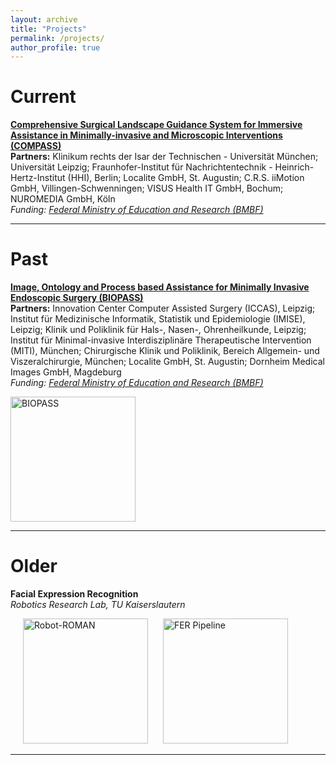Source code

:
```yaml
---
layout: archive
title: "Projects"
permalink: /projects/
author_profile: true
---
```


# Current

<b>[Comprehensive Surgical Landscape Guidance System for Immersive Assistance in Minimally-invasive and Microscopic Interventions (COMPASS)](https://www.zib.de/projects/comprehensive-surgical-landscape-guidance-system-immersive-assistance-minimally-invasive-and)</b> <br>
<b>Partners:</b> Klinikum rechts der Isar der Technischen - Universität München; Universität Leipzig; Fraunhofer-Institut für Nachrichtentechnik - Heinrich-Hertz-Institut (HHI), Berlin; Localite GmbH, St. Augustin; C.R.S. iiMotion GmbH, Villingen-Schwenningen; VISUS Health IT GmbH, Bochum; NUROMEDIA GmbH, Köln <br>
<i>Funding: [Federal Ministry of Education and Research (BMBF)](https://www.technik-zum-menschen-bringen.de/projekte/compass-1)</i>


<!---
<p align="left">
  <img src="{{ site.url }}/files/imgs/BIOPASS_Visualization.png?raw=true" alt="BIOPASS" title="BIOPASS" hspace="20" style="height: 200px;"/> 
  <img src="{{ site.url }}/files/imgs/BIOPASS_Visualization.png?raw=true" alt="BIOPASS" title="BIOPASS" style="height: 200px;"/> 
</p>
-->

---

# Past

<b>[Image, Ontology and Process based Assistance for Minimally Invasive Endoscopic Surgery (BIOPASS)](https://www.zib.de/projects/image-ontology-and-process-based-assistance-minimally-invasive-endoscopic-surgery)</b> <br>
<b>Partners:</b> Innovation Center Computer Assisted Surgery (ICCAS), Leipzig; Institut für Medizinische Informatik, Statistik und Epidemiologie (IMISE), Leipzig; Klinik und Poliklinik für Hals-, Nasen-, Ohrenheilkunde, Leipzig; Institut für Minimal-invasive Interdisziplinäre Therapeutische Intervention (MITI), München; Chirurgische Klinik und Poliklinik, Bereich Allgemein- und Viszeralchirurgie, München; Localite GmbH, St. Augustin; Dornheim Medical Images GmbH, Magdeburg <br>
<i>Funding: [Federal Ministry of Education and Research (BMBF)](https://www.interaktive-technologien.de/projekte/biopass)</i>

<p align="left">
  <img src="{{ site.url }}/files/imgs/BIOPASS_Visualization.png?raw=true" alt="BIOPASS" title="BIOPASS" style="height: 200px;"/> 
</p>


---


# Older

<b>Facial Expression Recognition</b> <br>
<i>Robotics Research Lab, TU Kaiserslautern</i>

<p align="left">
  <img src="{{ site.url }}/files/imgs/Project_FacialExpressionRecogntion_ROMAN.jpg?raw=true" alt="Robot-ROMAN" title="Robot-ROMAN" hspace="20" style="height: 200px;"/> 
  <img src="{{ site.url }}/files/imgs/Project_FacialExpressionRecogntion_Pipeline.png?raw=true" alt="FER Pipeline" title="FER Pipeline" style="height: 200px;"/> 
</p>

---
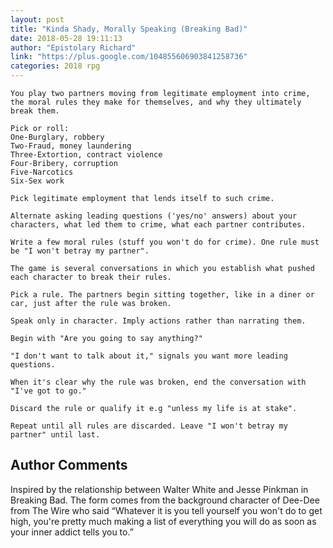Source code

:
 ```yaml
---
layout: post
title: "Kinda Shady, Morally Speaking (Breaking Bad)"
date: 2018-05-28 19:11:13
author: "Epistolary Richard"
link: "https://plus.google.com/104855606903841258736"
categories: 2018 rpg
---
```

```
You play two partners moving from legitimate employment into crime, the moral rules they make for themselves, and why they ultimately break them.

Pick or roll:
One-Burglary, robbery
Two-Fraud, money laundering
Three-Extortion, contract violence
Four-Bribery, corruption
Five-Narcotics
Six-Sex work

Pick legitimate employment that lends itself to such crime.

Alternate asking leading questions ('yes/no' answers) about your characters, what led them to crime, what each partner contributes.

Write a few moral rules (stuff you won't do for crime). One rule must be "I won't betray my partner".

The game is several conversations in which you establish what pushed each character to break their rules.

Pick a rule. The partners begin sitting together, like in a diner or car, just after the rule was broken.

Speak only in character. Imply actions rather than narrating them.

Begin with "Are you going to say anything?"

"I don't want to talk about it," signals you want more leading questions.

When it's clear why the rule was broken, end the conversation with "I've got to go."

Discard the rule or qualify it e.g "unless my life is at stake". 

Repeat until all rules are discarded. Leave "I won't betray my partner" until last.
```
## Author Comments 

Inspired by the relationship between Walter White and Jesse Pinkman in Breaking Bad. The form comes from the background character of Dee-Dee from The Wire who said “Whatever it is you tell yourself you won't do to get high, you're pretty much making a list of everything you will do as soon as your inner addict tells you to.”
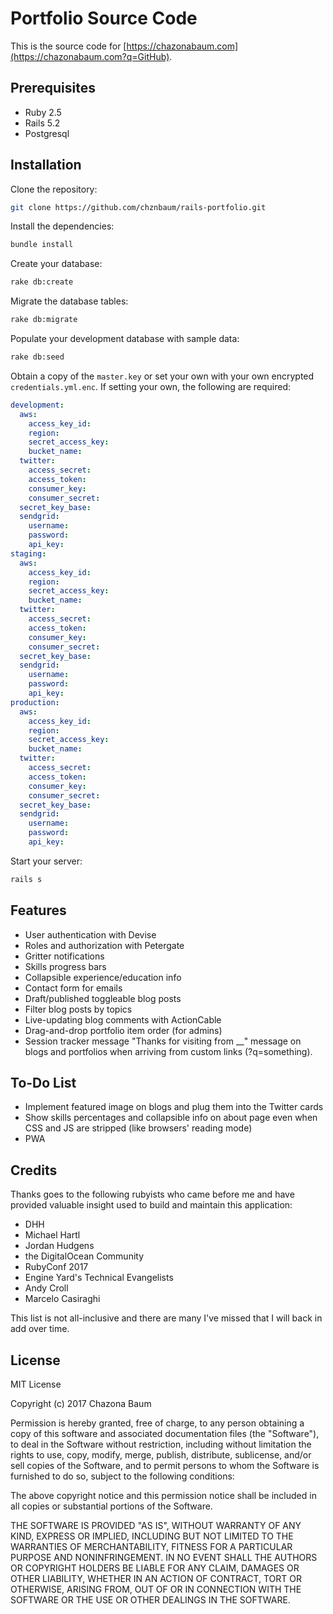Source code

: # Portfolio Source Code

This is the source code for [https://chazonabaum.com](https://chazonabaum.com?q=GitHub).

## Prerequisites

* Ruby 2.5
* Rails 5.2
* Postgresql

## Installation

Clone the repository:

```bash
git clone https://github.com/chznbaum/rails-portfolio.git
```

Install the dependencies:

```bash
bundle install
```

Create your database:

```bash
rake db:create
```

Migrate the database tables:

```bash
rake db:migrate
```

Populate your development database with sample data:

```bash
rake db:seed
```

Obtain a copy of the `master.key` or set your own with your own encrypted `credentials.yml.enc`. If setting your own, the following are required:

```yaml
development:
  aws:
    access_key_id:
    region:
    secret_access_key:
    bucket_name:
  twitter:
    access_secret:
    access_token:
    consumer_key:
    consumer_secret:
  secret_key_base:
  sendgrid:
    username:
    password:
    api_key:
staging:
  aws:
    access_key_id:
    region:
    secret_access_key:
    bucket_name:
  twitter:
    access_secret:
    access_token:
    consumer_key:
    consumer_secret:
  secret_key_base:
  sendgrid:
    username:
    password:
    api_key:
production:
  aws:
    access_key_id:
    region:
    secret_access_key:
    bucket_name:
  twitter:
    access_secret:
    access_token:
    consumer_key:
    consumer_secret:
  secret_key_base:
  sendgrid:
    username:
    password:
    api_key:
```

Start your server:

```bash
rails s
```

## Features

- User authentication with Devise
- Roles and authorization with Petergate
- Gritter notifications
- Skills progress bars
- Collapsible experience/education info
- Contact form for emails
- Draft/published toggleable blog posts
- Filter blog posts by topics
- Live-updating blog comments with ActionCable
- Drag-and-drop portfolio item order (for admins)
- Session tracker message "Thanks for visiting from __" message on blogs and portfolios when arriving from custom links (?q=something).

## To-Do List

- Implement featured image on blogs and plug them into the Twitter cards
- Show skills percentages and collapsible info on about page even when CSS and JS are stripped (like browsers' reading mode)
- PWA

## Credits

Thanks goes to the following rubyists who came before me and have provided valuable insight used to build and maintain this application:

* DHH
* Michael Hartl
* Jordan Hudgens
* the DigitalOcean Community
* RubyConf 2017
* Engine Yard's Technical Evangelists
* Andy Croll
* Marcelo Casiraghi

This list is not all-inclusive and there are many I've missed that I will back in add over time.

## License

MIT License

Copyright (c) 2017 Chazona Baum

Permission is hereby granted, free of charge, to any person obtaining a copy of this software and associated documentation files (the "Software"), to deal in the Software without restriction, including without limitation the rights to use, copy, modify, merge, publish, distribute, sublicense, and/or sell copies of the Software, and to permit persons to whom the Software is furnished to do so, subject to the following conditions:

The above copyright notice and this permission notice shall be included in all copies or substantial portions of the Software.

THE SOFTWARE IS PROVIDED "AS IS", WITHOUT WARRANTY OF ANY KIND, EXPRESS OR IMPLIED, INCLUDING BUT NOT LIMITED TO THE WARRANTIES OF MERCHANTABILITY, FITNESS FOR A PARTICULAR PURPOSE AND NONINFRINGEMENT. IN NO EVENT SHALL THE AUTHORS OR COPYRIGHT HOLDERS BE LIABLE FOR ANY CLAIM, DAMAGES OR OTHER LIABILITY, WHETHER IN AN ACTION OF CONTRACT, TORT OR OTHERWISE, ARISING FROM, OUT OF OR IN CONNECTION WITH THE SOFTWARE OR THE USE OR OTHER DEALINGS IN THE SOFTWARE.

Work request: Scan the data above; copy every line where "rake" appears.

Answer to the exercise:
rake db:create
rake db:migrate
rake db:seed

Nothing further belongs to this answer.